DeSoto Housing Shows Promise
The estimated percentage drop this year is far less than between 2007 and 2008, when officials issued 64.1 percent fewer single-family building permits. Don Berge, president of MarketGraphics Research Group, recently spoke to the the Home Builders Association of North Mississippi about the health of the housing market.
He told the assembled members that the inventory of houses has dropped in the Memphis Metro Area and that will provide builders an opportunity to fill a demand -- just as soon as consumer confidence rallies. "I'm optimistic about it and I think we're at the point it's going to start rising," he said of the market.
Donnie Chambliss, president of Home Builders group, said the housing market started to see improvement this past summer because of the federal home buyers tax credit implemented early this year and recently extended through April.
First-time buyers get an $8,000 credit, and home buyers who have lived in their home at least five years can qualify for a $6,500 credit.
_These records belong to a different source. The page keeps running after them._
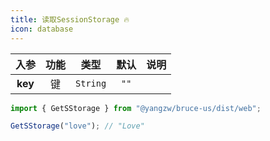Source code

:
 ```yaml
---
title: 读取SessionStorage 🔥
icon: database
---
```


入参|功能|类型|默认|说明
:-:|:-:|:-:|:-:|-
**key**|键|`String`|`""`

```js
import { GetSStorage } from "@yangzw/bruce-us/dist/web";

GetSStorage("love"); // "Love"
```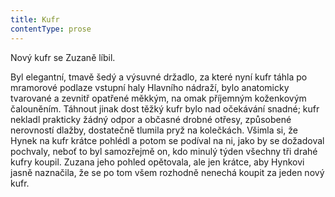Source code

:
 ```yaml
---
title: Kufr
contentType: prose
---
```


Nový kufr se Zuzaně líbil.

Byl elegantní, tmavě šedý a výsuvné držadlo, za které nyní kufr táhla po mramorové podlaze vstupní haly Hlavního nádraží, bylo anatomicky tvarované a zevnitř opatřené měkkým, na omak příjemným koženkovým čalouněním. Táhnout jinak dost těžký kufr bylo nad očekávání snadné; kufr nekladl prakticky žádný odpor a občasné drobné otřesy, způsobené nerovností dlažby, dostatečně tlumila pryž na kolečkách. Všimla si, že Hynek na kufr krátce po­hlédl a potom se podíval na ni, jako by se dožadoval pochvaly, neboť to byl samozřejmě on, kdo minulý týden všechny tři drahé kufry koupil. Zuzana jeho pohled opětovala, ale jen krátce, aby Hynkovi jasně naznačila, že se po tom všem rozhodně nenechá koupit za jeden nový kufr.
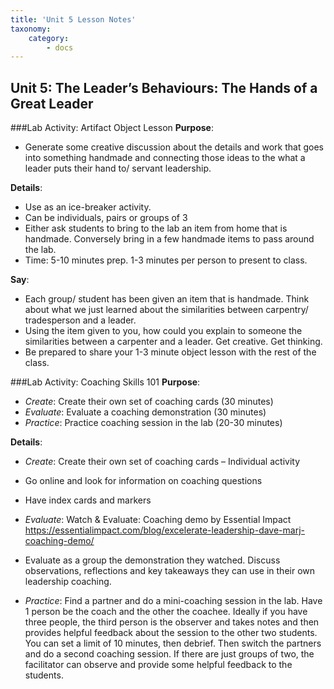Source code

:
 ```yaml
---
title: 'Unit 5 Lesson Notes'
taxonomy:
    category:
        - docs
---
```


## Unit 5: The Leader’s Behaviours: The Hands of a Great Leader

###Lab Activity: Artifact Object Lesson
**Purpose**:
- Generate some creative discussion about the details and work that goes into something handmade and connecting those ideas to the what a leader puts their hand to/ servant leadership.

**Details**:
-	Use as an ice-breaker activity.
-	Can be individuals, pairs or groups of 3
-	Either ask students to bring to the lab an item from home that is handmade. Conversely bring in a few handmade items to pass around the lab.
-	Time: 5-10 minutes prep. 1-3 minutes per person to present to class.

**Say**:
-	Each group/ student has been given an item that is handmade. Think about what we just learned about the similarities between carpentry/ tradesperson and a leader.
-	Using the item given to you, how could you explain to someone the similarities between a carpenter and a leader.  Get creative. Get thinking.
-	Be prepared to share your 1-3 minute object lesson with the rest of the class.

###Lab Activity: Coaching Skills 101
**Purpose**:
-	*Create*: Create their own set of coaching cards (30 minutes)
-	*Evaluate*: Evaluate a coaching demonstration (30 minutes)
-	*Practice*: Practice coaching session in the lab (20-30 minutes)

**Details**:
-	*Create*: Create their own set of coaching cards – Individual activity
  - Go online and look for information on coaching questions  
  - Have index cards and markers

-	*Evaluate*: Watch & Evaluate: Coaching demo by Essential Impact  https://essentialimpact.com/blog/excelerate-leadership-dave-marj-coaching-demo/
  - Evaluate as a group the demonstration they watched. Discuss observations, reflections and key takeaways they can use in their own leadership coaching.

-	*Practice*: Find a partner and do a mini-coaching session in the lab. Have 1 person be the coach and the other the coachee. Ideally if you have three people, the third person is the observer and takes notes and then provides helpful feedback about the session to the other two students. You can set a limit of 10 minutes, then debrief. Then switch the partners and do a second coaching session. If there are just groups of two, the facilitator can observe and provide some helpful feedback to the students.
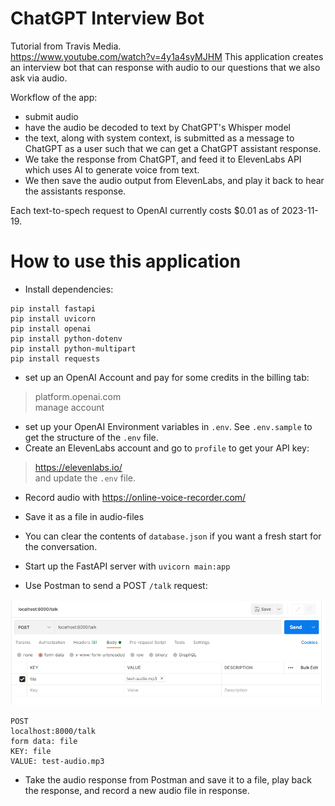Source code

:# ChatGPT Interview Bot

Tutorial from Travis Media.  
https://www.youtube.com/watch?v=4y1a4syMJHM
This application creates an interview bot that can response with audio to our questions that we also ask via audio.  

Workflow of the app:
- submit audio
- have the audio be decoded to text by ChatGPT's Whisper model
- the text, along with system context, is submitted as a message to ChatGPT as a user such that we can get a ChatGPT assistant response. 
- We take the response from ChatGPT, and feed it to ElevenLabs API which uses AI to generate voice from text.
- We then save the audio output from ElevenLabs, and play it back to hear the assistants response.

Each text-to-spech request to OpenAI currently costs $0.01 as of 2023-11-19.

# How to use this application 

* Install dependencies: 
```
pip install fastapi
pip install uvicorn
pip install openai
pip install python-dotenv
pip install python-multipart
pip install requests
```
* set up an OpenAI Account and pay for some credits in the billing tab:  
> platform.openai.com  
> manage account 
* set up your OpenAI Environment variables in `.env`. See `.env.sample` to get the structure of the `.env` file. 
* Create an ElevenLabs account and go to `profile` to get your API key:  
> https://elevenlabs.io/  
and update the `.env` file.
* Record audio with https://online-voice-recorder.com/
* Save it as a file in audio-files
* You can clear the contents of `database.json` if you want a fresh start for the conversation.
* Start up the FastAPI server with `uvicorn main:app`

* Use Postman to send a POST `/talk` request:

![talk-endpoint-screenshot](screenshots/talk-endpoint.png)
```
POST
localhost:8000/talk
form data: file
KEY: file
VALUE: test-audio.mp3
```

* Take the audio response from Postman and save it to a file, play back the response, and record a new audio file in response.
According to the IRS, about 1.4 million people applied for the credit through August.
Chambliss believes DeSoto County builders, particularly those in business here a long time, have weathered the slowdown well.
"Our builders are still building. It's a credit to them and to where we are," Chambliss said.
The county planner has praised DeSoto's performance during the economic storm, too, saying it fared better than many communities and was coming from a phenomenal high in housing construction.
The rising month-by-month numbers are "healthy and solid growth, I think," McDougal said.